[Saved entries]
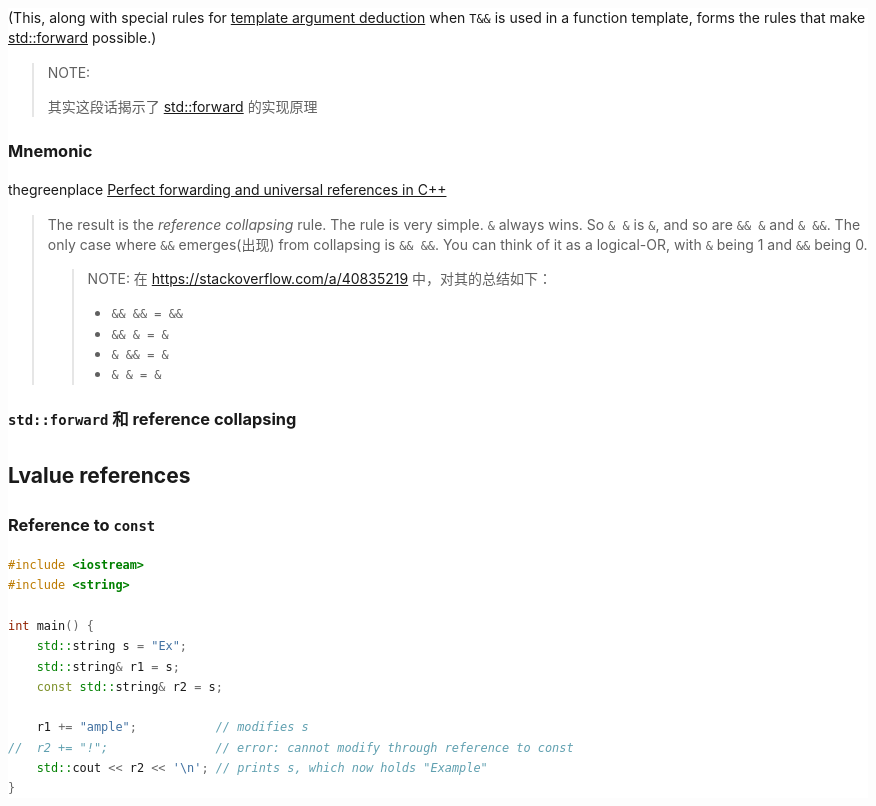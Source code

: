 (This, along with special rules for [template argument deduction](https://en.cppreference.com/w/cpp/language/template_argument_deduction) when `T&&` is used in a function template, forms the rules that make [std::forward](https://en.cppreference.com/w/cpp/utility/forward) possible.)

> NOTE: 
>
> 其实这段话揭示了 [std::forward](https://en.cppreference.com/w/cpp/utility/forward) 的实现原理



### Mnemonic

thegreenplace [Perfect forwarding and universal references in C++](https://eli.thegreenplace.net/2014/perfect-forwarding-and-universal-references-in-c) 

> The result is the *reference collapsing* rule. The rule is very simple. `&` always wins. So `& &` is `&`, and so are `&& &` and `& &&`. The only case where `&&` emerges(出现) from collapsing is `&& &&`. You can think of it as a logical-OR, with `&` being 1 and `&&` being 0.
>
> > NOTE: 在 https://stackoverflow.com/a/40835219 中，对其的总结如下：
> >
> > - `&& && = &&`
> > - `&& & = &`
> > - `& && = &`
> > - `& & = &` 
>



### `std::forward` 和 reference collapsing





## Lvalue references



### Reference to `const`

```C++
#include <iostream>
#include <string>
 
int main() {
    std::string s = "Ex";
    std::string& r1 = s;
    const std::string& r2 = s;
 
    r1 += "ample";           // modifies s
//  r2 += "!";               // error: cannot modify through reference to const
    std::cout << r2 << '\n'; // prints s, which now holds "Example"
}
```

(Task statement):
Only one span of lines is wanted: the line with "### Reference to" and every line after it to the end of the entries, output exactly.

(Task response):
### Reference to `const`

```C++
#include <iostream>
#include <string>
 
int main() {
    std::string s = "Ex";
    std::string& r1 = s;
    const std::string& r2 = s;
 
    r1 += "ample";           // modifies s
//  r2 += "!";               // error: cannot modify through reference to const
    std::cout << r2 << '\n'; // prints s, which now holds "Example"
}
```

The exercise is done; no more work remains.